• Brief:
Every line of the records below that holds the word "delay" should be copied out.

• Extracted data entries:
++++++++++

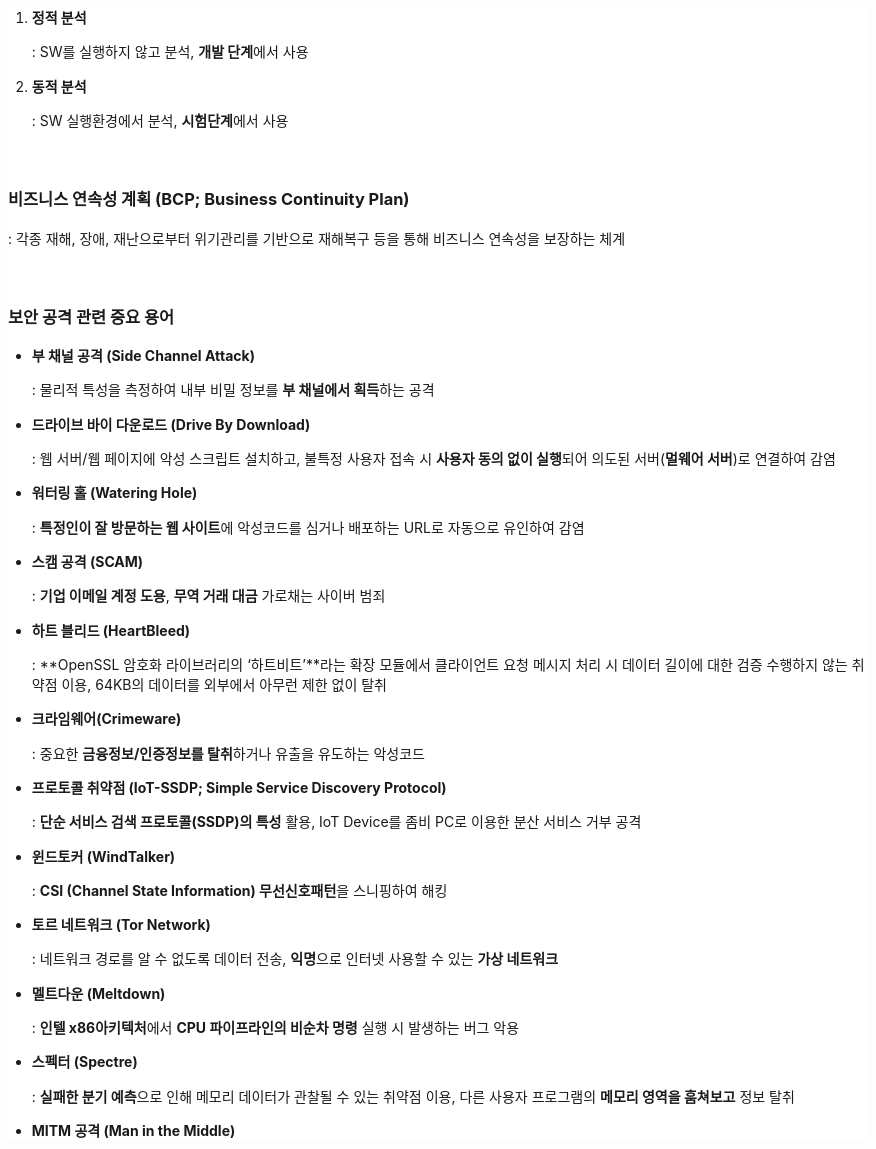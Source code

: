 1. **정적 분석**
    
    : SW를 실행하지 않고 분석, **개발 단계**에서 사용
    
2. **동적 분석**
    
    : SW 실행환경에서 분석, **시험단계**에서 사용
    
<br />

### 비즈니스 연속성 계획 (BCP; Business Continuity Plan)

: 각종 재해, 장애, 재난으로부터 위기관리를 기반으로 재해복구 등을 통해 비즈니스 연속성을 보장하는 체계

<br />

### 보안 공격 관련 중요 용어

- **부 채널 공격 (Side Channel Attack)**
    
    : 물리적 특성을 측정하여 내부 비밀 정보를 **부 채널에서 획득**하는 공격
    
- **드라이브 바이 다운로드 (Drive By Download)**
    
    : 웹 서버/웹 페이지에 악성 스크립트 설치하고, 불특정 사용자 접속 시 **사용자 동의 없이 실행**되어 의도된 서버(**멀웨어 서버**)로 연결하여 감염
    
- **워터링 홀 (Watering Hole)**
    
    : **특정인이 잘 방문하는 웹 사이트**에 악성코드를 심거나 배포하는 URL로 자동으로 유인하여 감염
    
- **스캠 공격 (SCAM)**
    
    : **기업 이메일 계정 도용**, **무역 거래 대금** 가로채는 사이버 범죄
    
- **하트 블리드 (HeartBleed)**
    
    : **OpenSSL 암호화 라이브러리의 ‘하트비트’**라는 확장 모듈에서 클라이언트 요청 메시지 처리 시 데이터 길이에 대한 검증 수행하지 않는 취약점 이용,  64KB의 데이터를 외부에서 아무런 제한 없이 탈취
    
- **크라임웨어(Crimeware)**
    
    : 중요한 **금융정보/인증정보를 탈취**하거나 유출을 유도하는 악성코드
    
- **프로토콜 취약점 (IoT-SSDP; Simple Service Discovery Protocol)**
    
    : **단순 서비스 검색 프로토콜(SSDP)의 특성** 활용, IoT Device를 좀비 PC로 이용한 분산 서비스 거부 공격
    
- **윈드토커 (WindTalker)**
    
    : **CSI (Channel State Information) 무선신호패턴**을 스니핑하여 해킹
    
- **토르 네트워크 (Tor Network)**
    
    : 네트워크 경로를 알 수 없도록 데이터 전송, **익명**으로 인터넷 사용할 수 있는 **가상 네트워크**
    
- **멜트다운 (Meltdown)**
    
    : **인텔 x86아키텍처**에서 **CPU 파이프라인의 비순차 명령** 실행 시 발생하는 버그 악용
    
- **스펙터 (Spectre)**
    
    : **실패한 분기 예측**으로 인해 메모리 데이터가 관찰될 수 있는 취약점 이용, 다른 사용자 프로그램의 **메모리 영역을 훔쳐보고** 정보 탈취
    
- **MITM 공격 (Man in the Middle)**
    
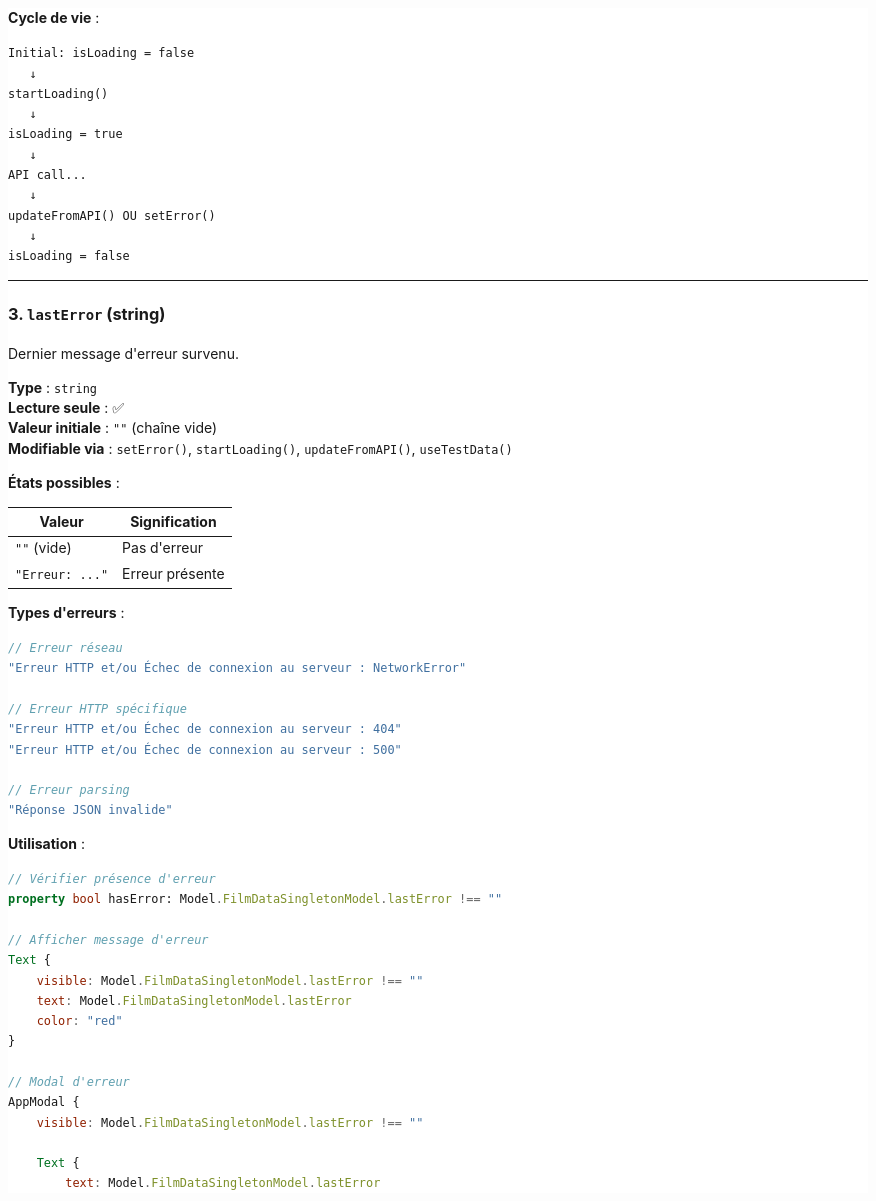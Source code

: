 **Cycle de vie** :

```
Initial: isLoading = false
   ↓
startLoading()
   ↓
isLoading = true
   ↓
API call...
   ↓
updateFromAPI() OU setError()
   ↓
isLoading = false
```

---

### 3. `lastError` (string)

Dernier message d'erreur survenu.

**Type** : `string`  
**Lecture seule** : ✅  
**Valeur initiale** : `""` (chaîne vide)  
**Modifiable via** : `setError()`, `startLoading()`, `updateFromAPI()`, `useTestData()`

**États possibles** :

| Valeur | Signification |
|--------|--------------|
| `""` (vide) | Pas d'erreur |
| `"Erreur: ..."` | Erreur présente |

**Types d'erreurs** :

```javascript
// Erreur réseau
"Erreur HTTP et/ou Échec de connexion au serveur : NetworkError"

// Erreur HTTP spécifique
"Erreur HTTP et/ou Échec de connexion au serveur : 404"
"Erreur HTTP et/ou Échec de connexion au serveur : 500"

// Erreur parsing
"Réponse JSON invalide"
```

**Utilisation** :

```qml
// Vérifier présence d'erreur
property bool hasError: Model.FilmDataSingletonModel.lastError !== ""

// Afficher message d'erreur
Text {
    visible: Model.FilmDataSingletonModel.lastError !== ""
    text: Model.FilmDataSingletonModel.lastError
    color: "red"
}

// Modal d'erreur
AppModal {
    visible: Model.FilmDataSingletonModel.lastError !== ""
    
    Text {
        text: Model.FilmDataSingletonModel.lastError
```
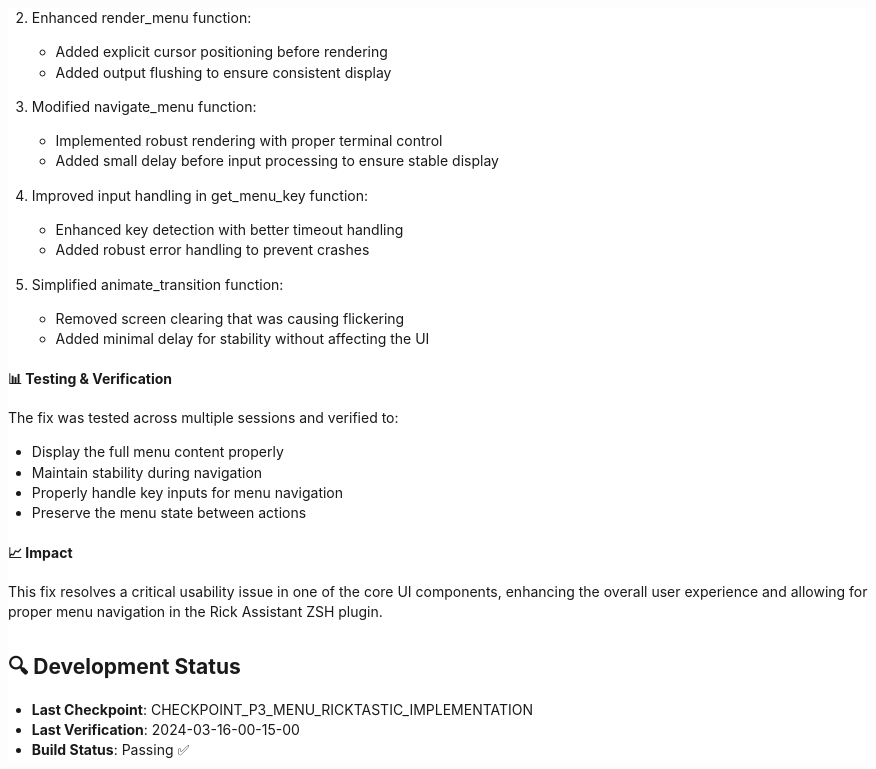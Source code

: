 2. Enhanced render_menu function:
   - Added explicit cursor positioning before rendering
   - Added output flushing to ensure consistent display

3. Modified navigate_menu function:
   - Implemented robust rendering with proper terminal control
   - Added small delay before input processing to ensure stable display

4. Improved input handling in get_menu_key function:
   - Enhanced key detection with better timeout handling
   - Added robust error handling to prevent crashes

5. Simplified animate_transition function:
   - Removed screen clearing that was causing flickering
   - Added minimal delay for stability without affecting the UI

#### 📊 Testing & Verification
The fix was tested across multiple sessions and verified to:
- Display the full menu content properly
- Maintain stability during navigation
- Properly handle key inputs for menu navigation
- Preserve the menu state between actions

#### 📈 Impact
This fix resolves a critical usability issue in one of the core UI components, enhancing the overall user experience and allowing for proper menu navigation in the Rick Assistant ZSH plugin.

## 🔍 Development Status

- **Last Checkpoint**: CHECKPOINT_P3_MENU_RICKTASTIC_IMPLEMENTATION
- **Last Verification**: 2024-03-16-00-15-00
- **Build Status**: Passing ✅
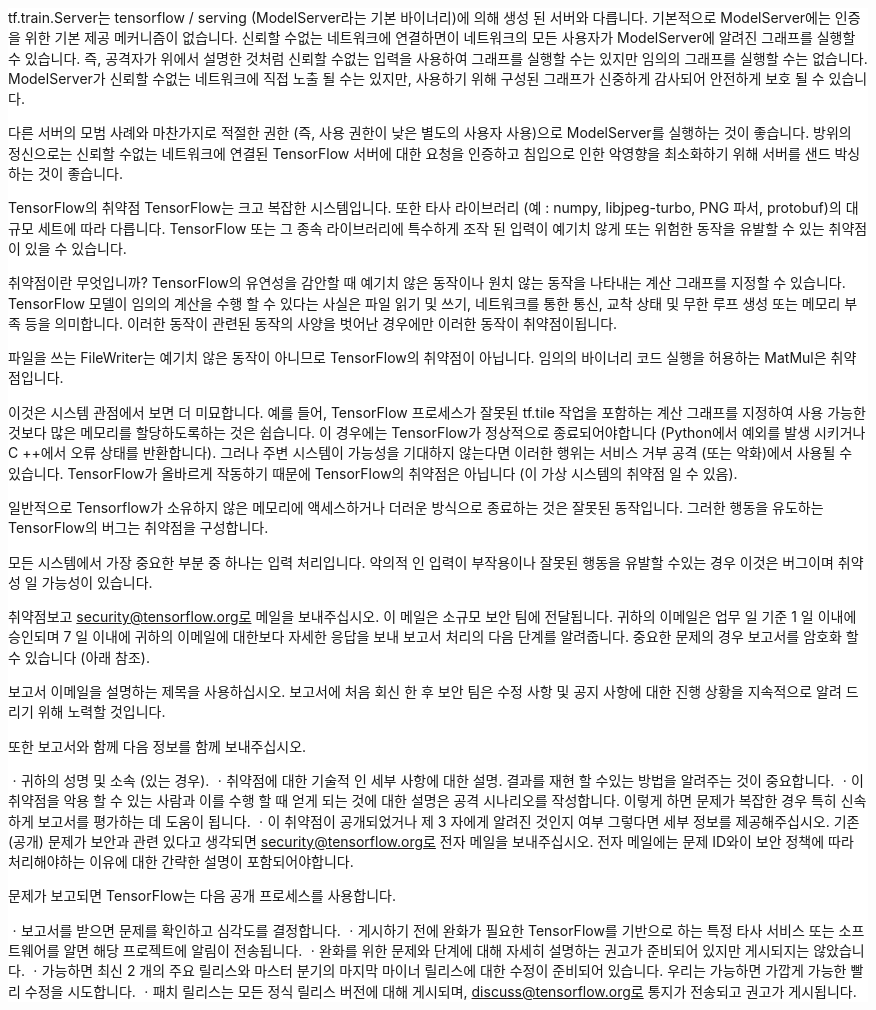 tf.train.Server는 tensorflow / serving (ModelServer라는 기본 바이너리)에 의해 생성 된 서버와 다릅니다. 기본적으로 ModelServer에는 인증을 위한 
기본 제공 메커니즘이 없습니다. 신뢰할 수없는 네트워크에 연결하면이 네트워크의 모든 사용자가 ModelServer에 알려진 그래프를 실행할 수 있습니다. 
즉, 공격자가 위에서 설명한 것처럼 신뢰할 수없는 입력을 사용하여 그래프를 실행할 수는 있지만 임의의 그래프를 실행할 수는 없습니다. ModelServer가 
신뢰할 수없는 네트워크에 직접 노출 될 수는 있지만, 사용하기 위해 구성된 그래프가 신중하게 감사되어 안전하게 보호 될 수 있습니다.

다른 서버의 모범 사례와 마찬가지로 적절한 권한 (즉, 사용 권한이 낮은 별도의 사용자 사용)으로 ModelServer를 실행하는 것이 좋습니다. 
방위의 정신으로는 신뢰할 수없는 네트워크에 연결된 TensorFlow 서버에 대한 요청을 인증하고 침입으로 인한 악영향을 최소화하기 위해 서버를 샌드 
박싱하는 것이 좋습니다.


TensorFlow의 취약점
TensorFlow는 크고 복잡한 시스템입니다. 또한 타사 라이브러리 (예 : numpy, libjpeg-turbo, PNG 파서, protobuf)의 대규모 세트에 따라 다릅니다. 
TensorFlow 또는 그 종속 라이브러리에 특수하게 조작 된 입력이 예기치 않게 또는 위험한 동작을 유발할 수 있는 취약점이 있을 수 있습니다.


취약점이란 무엇입니까?
TensorFlow의 유연성을 감안할 때 예기치 않은 동작이나 원치 않는 동작을 나타내는 계산 그래프를 지정할 수 있습니다. TensorFlow 모델이 임의의 계산을 
수행 할 수 있다는 사실은 파일 읽기 및 쓰기, 네트워크를 통한 통신, 교착 상태 및 무한 루프 생성 또는 메모리 부족 등을 의미합니다. 
이러한 동작이 관련된 동작의 사양을 벗어난 경우에만 이러한 동작이 취약점이됩니다.

파일을 쓰는 FileWriter는 예기치 않은 동작이 아니므로 TensorFlow의 취약점이 아닙니다. 임의의 바이너리 코드 실행을 허용하는 MatMul은 취약점입니다.

이것은 시스템 관점에서 보면 더 미묘합니다. 예를 들어, TensorFlow 프로세스가 잘못된 tf.tile 작업을 포함하는 계산 그래프를 지정하여 사용 가능한 
것보다 많은 메모리를 할당하도록하는 것은 쉽습니다. 이 경우에는 TensorFlow가 정상적으로 종료되어야합니다 (Python에서 예외를 발생 시키거나 
C ++에서 오류 상태를 반환합니다). 그러나 주변 시스템이 가능성을 기대하지 않는다면 이러한 행위는 서비스 거부 공격 (또는 악화)에서 사용될 수 있습니다.
TensorFlow가 올바르게 작동하기 때문에 TensorFlow의 취약점은 아닙니다 (이 가상 시스템의 취약점 일 수 있음).

일반적으로 Tensorflow가 소유하지 않은 메모리에 액세스하거나 더러운 방식으로 종료하는 것은 잘못된 동작입니다. 그러한 행동을 유도하는 TensorFlow의 
버그는 취약점을 구성합니다.

모든 시스템에서 가장 중요한 부분 중 하나는 입력 처리입니다. 악의적 인 입력이 부작용이나 잘못된 행동을 유발할 수있는 경우 이것은 버그이며 
취약성 일 가능성이 있습니다.


취약점보고
security@tensorflow.org로 메일을 보내주십시오. 이 메일은 소규모 보안 팀에 전달됩니다. 귀하의 이메일은 업무 일 기준 1 일 이내에 승인되며 
7 일 이내에 귀하의 이메일에 대한보다 자세한 응답을 보내 보고서 처리의 다음 단계를 알려줍니다. 중요한 문제의 경우 보고서를 암호화 할 수 있습니다 
(아래 참조).

보고서 이메일을 설명하는 제목을 사용하십시오. 보고서에 처음 회신 한 후 보안 팀은 수정 사항 및 공지 사항에 대한 진행 상황을 지속적으로 
알려 드리기 위해 노력할 것입니다.

또한 보고서와 함께 다음 정보를 함께 보내주십시오.

ㆍ귀하의 성명 및 소속 (있는 경우).
ㆍ취약점에 대한 기술적 인 세부 사항에 대한 설명. 결과를 재현 할 수있는 방법을 알려주는 것이 중요합니다.
ㆍ이 취약점을 악용 할 수 있는 사람과 이를 수행 할 때 얻게 되는 것에 대한 설명은 공격 시나리오를 작성합니다. 이렇게 하면 문제가 복잡한 경우 
특히 신속하게 보고서를 평가하는 데 도움이 됩니다.
ㆍ이 취약점이 공개되었거나 제 3 자에게 알려진 것인지 여부 그렇다면 세부 정보를 제공해주십시오.
기존 (공개) 문제가 보안과 관련 있다고 생각되면 security@tensorflow.org로 전자 메일을 보내주십시오. 전자 메일에는 문제 ID와이 보안 정책에 
따라 처리해야하는 이유에 대한 간략한 설명이 포함되어야합니다.

문제가 보고되면 TensorFlow는 다음 공개 프로세스를 사용합니다.

ㆍ보고서를 받으면 문제를 확인하고 심각도를 결정합니다.
ㆍ게시하기 전에 완화가 필요한 TensorFlow를 기반으로 하는 특정 타사 서비스 또는 소프트웨어를 알면 해당 프로젝트에 알림이 전송됩니다.
ㆍ완화를 위한 문제와 단계에 대해 자세히 설명하는 권고가 준비되어 있지만 게시되지는 않았습니다.
ㆍ가능하면 최신 2 개의 주요 릴리스와 마스터 분기의 마지막 마이너 릴리스에 대한 수정이 준비되어 있습니다. 우리는 가능하면 가깝게 
가능한 빨리 수정을 시도합니다.
ㆍ패치 릴리스는 모든 정식 릴리스 버전에 대해 게시되며, discuss@tensorflow.org로 통지가 전송되고 권고가 게시됩니다.
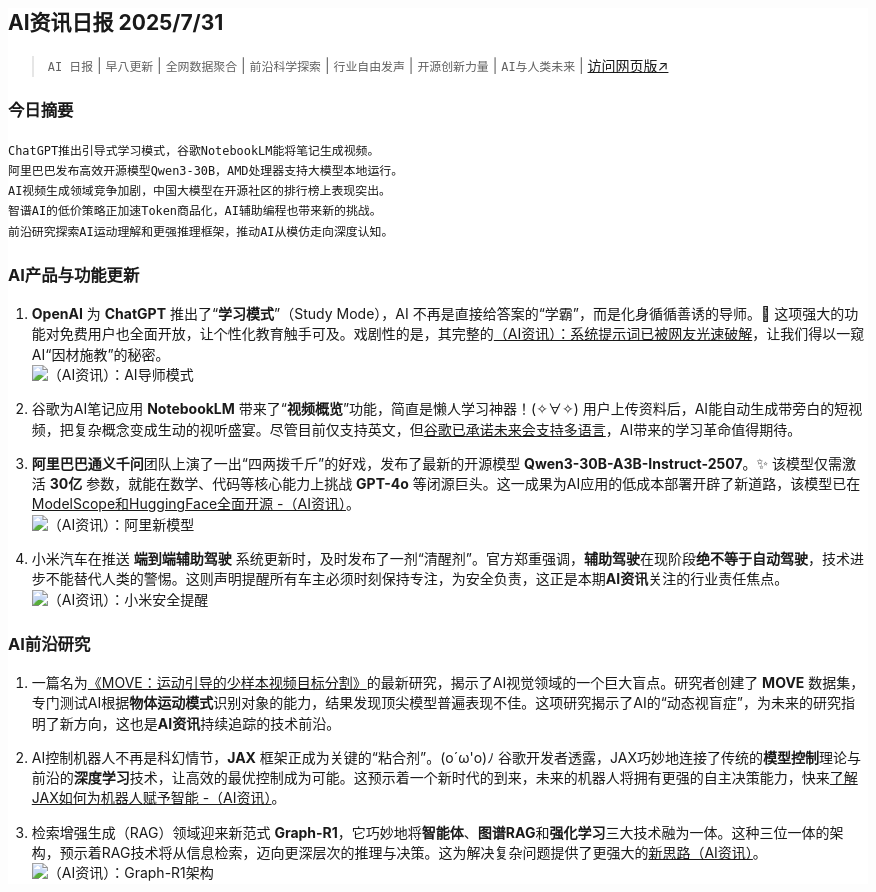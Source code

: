 ## AI资讯日报 2025/7/31

>  `AI 日报` | `早八更新` | `全网数据聚合` | `前沿科学探索` | `行业自由发声` | `开源创新力量` | `AI与人类未来` | [访问网页版↗️](https://ai.hubtoday.app/)



### **今日摘要**

```
ChatGPT推出引导式学习模式，谷歌NotebookLM能将笔记生成视频。
阿里巴巴发布高效开源模型Qwen3-30B，AMD处理器支持大模型本地运行。
AI视频生成领域竞争加剧，中国大模型在开源社区的排行榜上表现突出。
智谱AI的低价策略正加速Token商品化，AI辅助编程也带来新的挑战。
前沿研究探索AI运动理解和更强推理框架，推动AI从模仿走向深度认知。
```

### AI产品与功能更新

1.  **OpenAI** 为 **ChatGPT** 推出了“**学习模式**”（Study Mode），AI 不再是直接给答案的“学霸”，而是化身循循善诱的导师。🚀 这项强大的功能对免费用户也全面开放，让个性化教育触手可及。戏剧性的是，其完整的[（AI资讯）：系统提示词已被网友光速破解](https://baoyu.io/blog/chatgpt-study-mode-prompt)，让我们得以一窥AI“因材施教”的秘密。
<br/>![（AI资讯）：AI导师模式](https://cdn.jsdmirror.com/gh/justlovemaki/imagehub@main/images/2025/07/news_01k1e36y7bfmk8h4amvj78pbsv.avif)<br/>

2.  谷歌为AI笔记应用 **NotebookLM** 带来了“**视频概览**”功能，简直是懒人学习神器！(✧∀✧) 用户上传资料后，AI能自动生成带旁白的短视频，把复杂概念变成生动的视听盛宴。尽管目前仅支持英文，但[谷歌已承诺未来会支持多语言](https://upload.chinaz.com/video/2025/0730/6388946325488003752511802.mp4)，AI带来的学习革命值得期待。
<br/> </video>

3.  **阿里巴巴通义千问**团队上演了一出“四两拨千斤”的好戏，发布了最新的开源模型 **Qwen3-30B-A3B-Instruct-2507**。✨ 该模型仅需激活 **30亿** 参数，就能在数学、代码等核心能力上挑战 **GPT-4o** 等闭源巨头。这一成果为AI应用的低成本部署开辟了新道路，该模型已在[ModelScope和HuggingFace全面开源 -（AI资讯）](https://pic.chinaz.com/2025/0730/2025073009361792310.jpg)。
<br/>![（AI资讯）：阿里新模型](https://cdn.jsdmirror.com/gh/justlovemaki/imagehub@main/images/2025/07/news_01k1e3729je1r8vqzb6qt5bqxw.avif)<br/>

4.  小米汽车在推送 **端到端辅助驾驶** 系统更新时，及时发布了一剂“清醒剂”。官方郑重强调，**辅助驾驶**在现阶段**绝不等于自动驾驶**，技术进步不能替代人类的警惕。这则声明提醒所有车主必须时刻保持专注，为安全负责，这正是本期**AI资讯**关注的行业责任焦点。
<br/>![（AI资讯）：小米安全提醒](https://cdn.jsdmirror.com/gh/justlovemaki/imagehub@main/images/2025/07/news_01k1e3756efnesg2nhsey0wvae.avif)<br/>

### AI前沿研究

1.  一篇名为[《MOVE：运动引导的少样本视频目标分割》](https://arxiv.org/abs/2507.22061)的最新研究，揭示了AI视觉领域的一个巨大盲点。研究者创建了 **MOVE** 数据集，专门测试AI根据**物体运动模式**识别对象的能力，结果发现顶尖模型普遍表现不佳。这项研究揭示了AI的“动态视盲症”，为未来的研究指明了新方向，这也是**AI资讯**持续追踪的技术前沿。

2.  AI控制机器人不再是科幻情节，**JAX** 框架正成为关键的“粘合剂”。(o´ω'o)ﾉ 谷歌开发者透露，JAX巧妙地连接了传统的**模型控制**理论与前沿的**深度学习**技术，让高效的最优控制成为可能。这预示着一个新时代的到来，未来的机器人将拥有更强的自主决策能力，快来[了解JAX如何为机器人赋予智能 -（AI资讯）](https://developers.googleblog.com/en/a-roboticis…)。

3.  检索增强生成（RAG）领域迎来新范式 **Graph-R1**，它巧妙地将**智能体**、**图谱RAG**和**强化学习**三大技术融为一体。这种三位一体的架构，预示着RAG技术将从信息检索，迈向更深层次的推理与决策。这为解决复杂问题提供了更强大的[新思路（AI资讯）](https://x.com/omarsar0/status/1950560017863831903)。
<br/>![（AI资讯）：Graph-R1架构](https://cdn.jsdmirror.com/gh/justlovemaki/imagehub@main/images/2025/07/news_01k1e378mkf0q9v8bazk2b12kb.avif)<br/>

++++++++++

• Written reply:
   - Added small delay before input processing to ensure stable display
   - Added minimal delay for stability without affecting the UI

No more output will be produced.